FECR-İ ATİ EDEBİYATI (1909–1912)
1901’de Servet-i Fünun dergisinin kapatılmasıyla Servet-i Fünun topluluğu dağıldı. Yazın sahasındaki bu boşluğu doldurmak için bazı genç sanatçılar bir araya gelip bir bildiri yayımlayarak sanat anlayışlarını açıkladılar. İşte bu topluluk kendilerine Fecr-i Ati ismini verdi.
“Fecr-i Ati Encümen-i Edebîsi”
adıyla edebiyatımızda bildiri yayınlayan ilk topluluktur.
“Sanat şahsî ve muhteremdir” görüşünü savunurlar.
Servet-i Fünuncuları Batı edebiyatını yeteri kadar takip etmemekle suçladılar.
Sanata ve edebiyata hizmet etmek için eser verdiklerini ifade ettiler.
Fransız sembolistlerinden
etkilendiler ve Fransız edebiyatını kendilerine örnek aldılar.
Şiirlerini aruz ölçüsüyle yazıp serbest müstezatı kullanmaya devam ettiler.
Yapıtlarında aşk ve doğa temalarını işlediler. Hakikatten uzak doğa betimlemeleri yapmış, romantik bir aşkı işlemişler.
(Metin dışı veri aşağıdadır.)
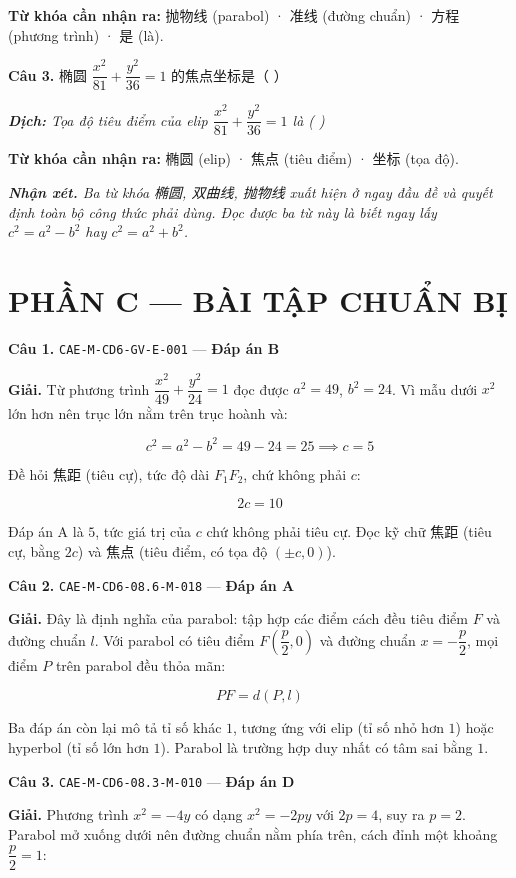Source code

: \documentclass[11pt, a4paper]{article}
\begin{document}
\textbf{Từ khóa cần nhận ra:} 抛物线 (parabol) · 准线 (đường chuẩn) · 方程 (phương trình) · 是 (là).

\textbf{Câu 3.} 椭圆 $\dfrac{x^2}{81} + \dfrac{y^2}{36} = 1$ 的焦点坐标是（ ）

\noindent\emph{\textbf{Dịch:} Tọa độ tiêu điểm của elip $\dfrac{x^2}{81} + \dfrac{y^2}{36} = 1$ là ( )}

\textbf{Từ khóa cần nhận ra:} 椭圆 (elip) · 焦点 (tiêu điểm) · 坐标 (tọa độ).

\noindent\emph{\textbf{Nhận xét.} Ba từ khóa 椭圆, 双曲线, 抛物线 xuất hiện ở ngay đầu đề và quyết định toàn bộ công thức phải dùng. Đọc được ba từ này là biết ngay lấy $c^2 = a^2 - b^2$ hay $c^2 = a^2 + b^2$.}

\section{PHẦN C — BÀI TẬP CHUẨN BỊ}

\textbf{Câu 1.} \texttt{CAE-M-CD6-GV-E-001} — \textbf{Đáp án B}

\textbf{Giải.} Từ phương trình $\dfrac{x^2}{49} + \dfrac{y^2}{24} = 1$ đọc được $a^2 = 49$, $b^2 = 24$. Vì mẫu dưới $x^2$ lớn hơn nên trục lớn nằm trên trục hoành và:

$$c^2 = a^2 - b^2 = 49 - 24 = 25 \implies c = 5$$

Đề hỏi 焦距 (tiêu cự), tức độ dài $F_1F_2$, chứ không phải $c$:

$$2c = 10$$

 Đáp án A là $5$, tức giá trị của $c$ chứ không phải tiêu cự. Đọc kỹ chữ 焦距 (tiêu cự, bằng $2c$) và 焦点 (tiêu điểm, có tọa độ $(\pm c, 0)$).

\textbf{Câu 2.} \texttt{CAE-M-CD6-08.6-M-018} — \textbf{Đáp án A}

\textbf{Giải.} Đây là định nghĩa của parabol: tập hợp các điểm cách đều tiêu điểm $F$ và đường chuẩn $l$. Với parabol có tiêu điểm $F\left(\dfrac{p}{2}, 0\right)$ và đường chuẩn $x = -\dfrac{p}{2}$, mọi điểm $P$ trên parabol đều thỏa mãn:

$$PF = d(P, l)$$

 Ba đáp án còn lại mô tả tỉ số khác $1$, tương ứng với elip (tỉ số nhỏ hơn $1$) hoặc hyperbol (tỉ số lớn hơn $1$). Parabol là trường hợp duy nhất có tâm sai bằng $1$.

\textbf{Câu 3.} \texttt{CAE-M-CD6-08.3-M-010} — \textbf{Đáp án D}

\textbf{Giải.} Phương trình $x^2 = -4y$ có dạng $x^2 = -2py$ với $2p = 4$, suy ra $p = 2$. Parabol mở xuống dưới nên đường chuẩn nằm phía trên, cách đỉnh một khoảng $\dfrac{p}{2} = 1$:
\end{document}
Eserlerini ağır bir dille yazmışlardır.
Servet-i Fünuncular gibi Arapça, Farsça kelime ve tamlamalar kullanmışlar.
Servet-i Fünun edebiyatına tepki olarak ortaya çıkmalarına rağmen verdikleri eserlerle Servet-i Fünun Edebiyatı’nın uzantısı oldular.
Fecr-i Ati topluluğu sanat anlayışlarında birlik olmaması ve edebiyata yeni bir soluk getirememelerinden 1912’de dağıldı.
“Ahmet Haşim, Emin Bülent, Ali Canip, Yakup Kadri, Refik Halit, Hamdullah Suphi, Fuat Köprülü, Celâl Sahir” bu edebi toplulukta yer aldı.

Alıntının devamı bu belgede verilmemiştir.